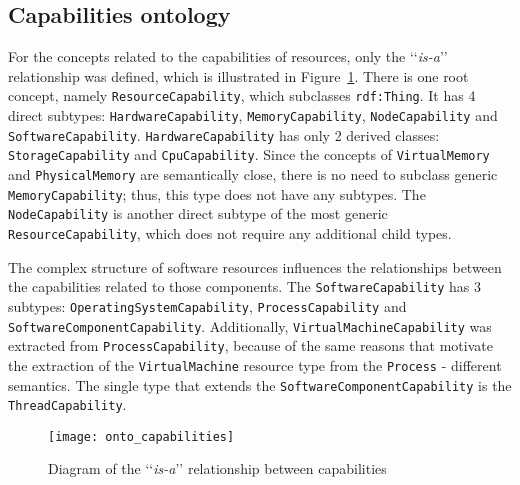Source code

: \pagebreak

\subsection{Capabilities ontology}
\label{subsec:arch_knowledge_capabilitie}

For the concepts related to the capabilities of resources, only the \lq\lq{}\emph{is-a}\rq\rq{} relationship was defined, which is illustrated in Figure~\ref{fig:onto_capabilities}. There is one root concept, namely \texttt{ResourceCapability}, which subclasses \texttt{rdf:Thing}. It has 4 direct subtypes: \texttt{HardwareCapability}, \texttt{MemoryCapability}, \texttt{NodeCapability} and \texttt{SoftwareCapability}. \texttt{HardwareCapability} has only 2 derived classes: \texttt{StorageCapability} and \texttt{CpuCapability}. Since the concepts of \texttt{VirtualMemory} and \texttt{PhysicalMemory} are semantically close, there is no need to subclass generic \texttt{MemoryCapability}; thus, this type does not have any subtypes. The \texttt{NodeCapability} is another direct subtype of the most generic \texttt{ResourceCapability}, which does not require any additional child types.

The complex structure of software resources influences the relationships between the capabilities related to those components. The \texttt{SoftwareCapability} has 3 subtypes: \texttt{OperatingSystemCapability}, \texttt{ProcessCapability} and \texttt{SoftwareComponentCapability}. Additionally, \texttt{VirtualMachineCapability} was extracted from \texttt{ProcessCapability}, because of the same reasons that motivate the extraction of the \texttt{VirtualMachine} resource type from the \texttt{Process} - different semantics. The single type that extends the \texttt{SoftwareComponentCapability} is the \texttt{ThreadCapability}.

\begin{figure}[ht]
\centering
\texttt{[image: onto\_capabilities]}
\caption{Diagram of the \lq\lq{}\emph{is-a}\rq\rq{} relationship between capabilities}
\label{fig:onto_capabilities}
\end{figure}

Your goal: A word-for-word transcription of the entries above, free of images, is what is wanted.

Written answer:
Source code

: \pagebreak

\subsection{Capabilities ontology}
\label{subsec:arch_knowledge_capabilitie}

For the concepts related to the capabilities of resources, only the \lq\lq{}\emph{is-a}\rq\rq{} relationship was defined, which is illustrated in Figure~\ref{fig:onto_capabilities}. There is one root concept, namely \texttt{ResourceCapability}, which subclasses \texttt{rdf:Thing}. It has 4 direct subtypes: \texttt{HardwareCapability}, \texttt{MemoryCapability}, \texttt{NodeCapability} and \texttt{SoftwareCapability}. \texttt{HardwareCapability} has only 2 derived classes: \texttt{StorageCapability} and \texttt{CpuCapability}. Since the concepts of \texttt{VirtualMemory} and \texttt{PhysicalMemory} are semantically close, there is no need to subclass generic \texttt{MemoryCapability}; thus, this type does not have any subtypes. The \texttt{NodeCapability} is another direct subtype of the most generic \texttt{ResourceCapability}, which does not require any additional child types.

The complex structure of software resources influences the relationships between the capabilities related to those components. The \texttt{SoftwareCapability} has 3 subtypes: \texttt{OperatingSystemCapability}, \texttt{ProcessCapability} and \texttt{SoftwareComponentCapability}. Additionally, \texttt{VirtualMachineCapability} was extracted from \texttt{ProcessCapability}, because of the same reasons that motivate the extraction of the \texttt{VirtualMachine} resource type from the \texttt{Process} - different semantics. The single type that extends the \texttt{SoftwareComponentCapability} is the \texttt{ThreadCapability}.

\begin{figure}[ht]
\centering
\texttt{[image: onto\_capabilities]}
\caption{Diagram of the \lq\lq{}\emph{is-a}\rq\rq{} relationship between capabilities}
\label{fig:onto_capabilities}
\end{figure}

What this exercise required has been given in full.